Ein Teil der Ergebnisse ließe sich eventuell dadurch erklären, dass in den USA mehr Patienten bereits vor der Operation Opioide eingenommen haben, so die Autoren. Dies könne zu einer verringerten Wirkung der Schmerzmittel nach der Operation führen.

Aber auch Patienten ohne vorbestehende Schmerztherapie geben in den USA höhere Schmerzen an als europäische Patienten. Die Autoren ziehen dafür zwei mögliche Erklärungen in Betracht: In den USA werden Patienten viel häufiger vom Pflegepersonal zu ihrer Schmerzintensität befragt als in Europa. Dies könnte zu einer stärkeren Fokussierung auf die eigenen Schmerzen führen und verhindern, dass Ablenkung vom Schmerz gelinge.

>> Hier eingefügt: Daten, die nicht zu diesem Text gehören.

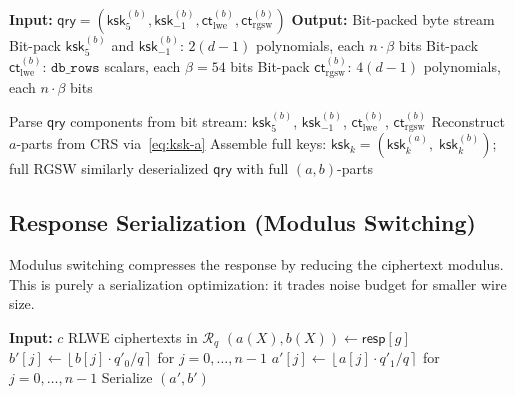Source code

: \documentclass[11pt,a4paper]{article}
\newcommand{\R}{\mathcal{R}}
\newcommand{\Rq}{\R_{q}}
\newcommand{\round}[1]{\left\lfloor #1 \right\rceil}
\begin{document}
\begin{algorithm}[H]
\caption{$\textsc{SerializeQuery}(\mathsf{qry})$}
\label{alg:serialize-query}
\begin{algorithmic}[1]
\State \textbf{Input:} $\mathsf{qry} = (\mathsf{ksk}_5^{(b)}, \mathsf{ksk}_{-1}^{(b)}, \mathsf{ct}_{\mathrm{lwe}}^{(b)}, \mathsf{ct}_{\mathrm{rgsw}}^{(b)})$
\State \textbf{Output:} Bit-packed byte stream
\State {}
\State Bit-pack $\mathsf{ksk}_5^{(b)}$ and $\mathsf{ksk}_{-1}^{(b)}$: $2(d\!-\!1)$ polynomials, each $n \cdot \beta$ bits
\Statex
\State {}
\State Bit-pack $\mathsf{ct}_{\mathrm{lwe}}^{(b)}$: $\texttt{db\_rows}$ scalars, each $\beta = 54$ bits
\Statex
\State {}
\State Bit-pack $\mathsf{ct}_{\mathrm{rgsw}}^{(b)}$: $4(d\!-\!1)$ polynomials, each $n \cdot \beta$ bits
\end{algorithmic}
\end{algorithm}

\begin{algorithm}[H]
\caption{$\textsc{DeserializeQuery}(\mathsf{pp}, \texttt{bytes})$: Server-side.}
\label{alg:deserialize-query}
\begin{algorithmic}[1]
\State Parse $\mathsf{qry}$ components from bit stream: $\mathsf{ksk}_5^{(b)}$, $\mathsf{ksk}_{-1}^{(b)}$, $\mathsf{ct}_{\mathrm{lwe}}^{(b)}$, $\mathsf{ct}_{\mathrm{rgsw}}^{(b)}$
\State Reconstruct $a$-parts from CRS via~\eqref{eq:ksk-a}
\State Assemble full keys: $\mathsf{ksk}_k = (\mathsf{ksk}_k^{(a)},\; \mathsf{ksk}_k^{(b)})$; full RGSW similarly
\State \Return deserialized $\mathsf{qry}$ with full $(a,b)$-parts
\end{algorithmic}
\end{algorithm}

\subsection{Response Serialization (Modulus Switching)}\label{sec:serialize-response}

Modulus switching compresses the response by reducing the ciphertext modulus.
This is purely a serialization optimization: it trades noise budget for smaller wire size.

\begin{algorithm}[H]
\caption{$\textsc{SerializeResponse}(\mathsf{resp})$: Server-side, applied after $\textsc{Answer}$.}
\label{alg:serialize-response}
\begin{algorithmic}[1]
\State \textbf{Input:} $c$ RLWE ciphertexts in $\Rq$
    \State $(a(X), b(X)) \gets \mathsf{resp}[g]$
    \State $b'[j] \gets \round{b[j] \cdot q'_0 / q}$ for $j = 0, \ldots, n-1$ 
    \State $a'[j] \gets \round{a[j] \cdot q'_1 / q}$ for $j = 0, \ldots, n-1$ 
    \State Serialize $(a', b')$
\EndFor
\end{algorithmic}
\end{algorithm}
\end{document}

Möglicherweise seien US-Patienten weniger bereit, auch nur mäßige Schmerzen zu tolerieren – eine Haltung, die durch das werbewirksame Versprechen vieler Kliniken, die Patientenzufriedenheit in den Mittelpunkt zu stellen, verstärkt werde.

„Die Ergebnisse dieser Studie weisen darauf hin, dass die Frage nach der Schmerz­intensität weder eine gute Basis für schmerztherapeutische Entscheidungen ist, noch als alleiniger Indikator für die Qualität der Versorgung in der Schmerztherapie dienen sollte“, meint Zaslansky.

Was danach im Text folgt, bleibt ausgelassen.